== What the task asks ==
On the basis of the records below, report how many lines contain the word "being". Nothing else should be given.

Stored data entries
======

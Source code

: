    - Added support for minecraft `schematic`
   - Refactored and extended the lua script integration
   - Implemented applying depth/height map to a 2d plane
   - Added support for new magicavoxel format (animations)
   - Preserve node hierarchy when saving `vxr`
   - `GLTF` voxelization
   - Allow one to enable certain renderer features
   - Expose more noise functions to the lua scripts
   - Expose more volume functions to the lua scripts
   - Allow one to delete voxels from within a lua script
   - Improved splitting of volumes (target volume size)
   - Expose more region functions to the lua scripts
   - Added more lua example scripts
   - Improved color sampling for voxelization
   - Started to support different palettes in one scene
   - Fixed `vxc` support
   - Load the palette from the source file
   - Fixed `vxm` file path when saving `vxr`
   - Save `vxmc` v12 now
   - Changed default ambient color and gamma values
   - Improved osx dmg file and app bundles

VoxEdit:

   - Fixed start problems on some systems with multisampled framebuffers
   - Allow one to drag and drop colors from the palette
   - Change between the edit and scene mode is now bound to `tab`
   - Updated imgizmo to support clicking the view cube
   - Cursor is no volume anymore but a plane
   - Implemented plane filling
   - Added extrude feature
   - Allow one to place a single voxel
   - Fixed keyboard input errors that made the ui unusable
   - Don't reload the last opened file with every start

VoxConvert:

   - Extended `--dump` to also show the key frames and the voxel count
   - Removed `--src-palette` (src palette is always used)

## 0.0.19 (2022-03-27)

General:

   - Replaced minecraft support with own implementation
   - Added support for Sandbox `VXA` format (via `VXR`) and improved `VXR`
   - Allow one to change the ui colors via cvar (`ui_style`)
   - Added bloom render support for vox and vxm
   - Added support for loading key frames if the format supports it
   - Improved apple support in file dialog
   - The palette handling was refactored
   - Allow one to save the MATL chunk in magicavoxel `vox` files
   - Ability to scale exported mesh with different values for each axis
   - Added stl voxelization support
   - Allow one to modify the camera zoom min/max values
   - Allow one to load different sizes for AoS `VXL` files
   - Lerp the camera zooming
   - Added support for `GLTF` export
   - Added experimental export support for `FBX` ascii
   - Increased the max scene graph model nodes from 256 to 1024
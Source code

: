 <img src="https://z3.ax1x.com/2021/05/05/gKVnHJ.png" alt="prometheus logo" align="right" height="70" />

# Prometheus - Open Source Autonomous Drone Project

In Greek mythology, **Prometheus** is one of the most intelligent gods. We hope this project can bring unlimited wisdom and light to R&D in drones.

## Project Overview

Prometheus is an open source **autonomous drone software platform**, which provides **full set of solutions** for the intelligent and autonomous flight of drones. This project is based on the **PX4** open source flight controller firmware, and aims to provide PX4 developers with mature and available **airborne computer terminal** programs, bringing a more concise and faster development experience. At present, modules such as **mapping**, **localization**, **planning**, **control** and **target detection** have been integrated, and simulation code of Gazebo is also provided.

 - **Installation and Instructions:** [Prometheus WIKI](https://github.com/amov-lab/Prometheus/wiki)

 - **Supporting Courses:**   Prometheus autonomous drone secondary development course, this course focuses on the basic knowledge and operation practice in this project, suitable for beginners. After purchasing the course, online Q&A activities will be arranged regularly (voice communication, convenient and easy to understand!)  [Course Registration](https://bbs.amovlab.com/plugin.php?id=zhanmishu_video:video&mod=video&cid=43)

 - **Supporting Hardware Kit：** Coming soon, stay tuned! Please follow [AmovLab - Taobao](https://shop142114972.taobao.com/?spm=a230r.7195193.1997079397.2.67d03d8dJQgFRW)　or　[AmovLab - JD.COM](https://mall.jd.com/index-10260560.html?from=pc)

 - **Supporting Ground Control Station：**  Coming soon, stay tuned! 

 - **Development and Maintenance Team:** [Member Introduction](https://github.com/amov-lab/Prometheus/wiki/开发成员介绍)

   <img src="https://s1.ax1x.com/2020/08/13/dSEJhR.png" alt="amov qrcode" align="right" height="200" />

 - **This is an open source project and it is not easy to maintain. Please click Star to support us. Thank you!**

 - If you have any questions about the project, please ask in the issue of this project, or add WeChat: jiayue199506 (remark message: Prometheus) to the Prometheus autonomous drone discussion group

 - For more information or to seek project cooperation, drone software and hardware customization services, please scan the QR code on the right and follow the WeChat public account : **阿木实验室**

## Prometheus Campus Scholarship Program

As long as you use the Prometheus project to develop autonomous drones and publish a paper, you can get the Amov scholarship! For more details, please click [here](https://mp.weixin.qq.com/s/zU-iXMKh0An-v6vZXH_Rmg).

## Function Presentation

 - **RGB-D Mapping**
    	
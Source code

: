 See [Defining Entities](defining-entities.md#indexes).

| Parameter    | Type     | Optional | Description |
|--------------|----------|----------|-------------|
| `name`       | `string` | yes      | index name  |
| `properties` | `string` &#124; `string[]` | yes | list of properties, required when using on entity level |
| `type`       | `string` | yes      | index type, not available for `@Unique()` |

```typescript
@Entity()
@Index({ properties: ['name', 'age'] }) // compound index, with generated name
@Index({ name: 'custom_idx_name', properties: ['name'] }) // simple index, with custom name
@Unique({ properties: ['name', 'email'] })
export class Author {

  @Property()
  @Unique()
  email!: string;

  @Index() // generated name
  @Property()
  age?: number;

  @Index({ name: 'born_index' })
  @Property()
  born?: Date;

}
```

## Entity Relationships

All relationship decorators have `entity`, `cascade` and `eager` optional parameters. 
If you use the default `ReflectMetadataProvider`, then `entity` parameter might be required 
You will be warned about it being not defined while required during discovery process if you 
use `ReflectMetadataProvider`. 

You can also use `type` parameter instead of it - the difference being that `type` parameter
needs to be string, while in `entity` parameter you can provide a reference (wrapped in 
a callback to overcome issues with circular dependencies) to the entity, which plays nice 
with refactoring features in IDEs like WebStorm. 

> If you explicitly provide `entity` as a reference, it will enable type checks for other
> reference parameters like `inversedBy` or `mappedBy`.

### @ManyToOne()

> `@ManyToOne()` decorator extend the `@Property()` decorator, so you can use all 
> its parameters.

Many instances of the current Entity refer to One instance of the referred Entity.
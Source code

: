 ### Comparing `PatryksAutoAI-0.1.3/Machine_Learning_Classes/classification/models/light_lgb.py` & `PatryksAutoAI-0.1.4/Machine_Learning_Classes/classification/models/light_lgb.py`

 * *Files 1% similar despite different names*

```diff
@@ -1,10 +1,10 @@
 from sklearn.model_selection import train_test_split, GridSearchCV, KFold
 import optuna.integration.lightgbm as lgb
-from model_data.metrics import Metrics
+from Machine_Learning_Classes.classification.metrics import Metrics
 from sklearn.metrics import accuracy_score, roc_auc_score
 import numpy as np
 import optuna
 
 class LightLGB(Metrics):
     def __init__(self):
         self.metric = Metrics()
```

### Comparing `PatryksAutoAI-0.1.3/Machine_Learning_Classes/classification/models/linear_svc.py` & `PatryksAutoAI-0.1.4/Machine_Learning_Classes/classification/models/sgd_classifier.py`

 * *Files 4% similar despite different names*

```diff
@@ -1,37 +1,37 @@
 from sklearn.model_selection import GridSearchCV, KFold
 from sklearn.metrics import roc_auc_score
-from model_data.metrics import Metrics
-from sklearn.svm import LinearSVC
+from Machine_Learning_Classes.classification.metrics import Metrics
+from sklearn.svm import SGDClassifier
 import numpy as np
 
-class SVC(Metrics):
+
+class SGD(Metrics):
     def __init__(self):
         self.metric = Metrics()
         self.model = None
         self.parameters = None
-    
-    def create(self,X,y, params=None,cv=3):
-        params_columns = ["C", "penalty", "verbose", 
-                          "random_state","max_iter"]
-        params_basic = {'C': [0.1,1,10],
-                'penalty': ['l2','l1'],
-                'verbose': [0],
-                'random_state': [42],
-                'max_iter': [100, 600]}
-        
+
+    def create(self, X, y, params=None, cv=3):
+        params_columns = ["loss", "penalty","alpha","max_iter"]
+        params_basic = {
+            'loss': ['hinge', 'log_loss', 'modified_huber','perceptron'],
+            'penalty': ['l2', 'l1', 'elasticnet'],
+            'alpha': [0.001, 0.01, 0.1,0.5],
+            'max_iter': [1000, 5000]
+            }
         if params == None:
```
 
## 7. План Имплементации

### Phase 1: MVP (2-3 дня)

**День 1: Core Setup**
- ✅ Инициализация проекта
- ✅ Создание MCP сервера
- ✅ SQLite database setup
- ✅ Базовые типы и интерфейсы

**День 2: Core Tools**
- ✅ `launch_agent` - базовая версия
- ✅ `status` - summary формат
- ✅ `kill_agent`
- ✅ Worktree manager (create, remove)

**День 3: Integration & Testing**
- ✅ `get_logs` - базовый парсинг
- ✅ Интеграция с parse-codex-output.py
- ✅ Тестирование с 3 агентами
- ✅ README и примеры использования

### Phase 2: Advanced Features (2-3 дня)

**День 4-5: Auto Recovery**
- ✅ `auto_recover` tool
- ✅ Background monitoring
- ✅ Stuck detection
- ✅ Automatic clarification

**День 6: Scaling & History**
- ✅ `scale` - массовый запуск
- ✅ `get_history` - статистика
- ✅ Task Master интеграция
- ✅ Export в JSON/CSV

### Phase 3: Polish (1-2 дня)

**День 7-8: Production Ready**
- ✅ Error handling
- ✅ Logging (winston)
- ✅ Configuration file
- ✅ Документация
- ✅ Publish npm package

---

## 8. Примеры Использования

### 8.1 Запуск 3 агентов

======

== Reply to the task ==
2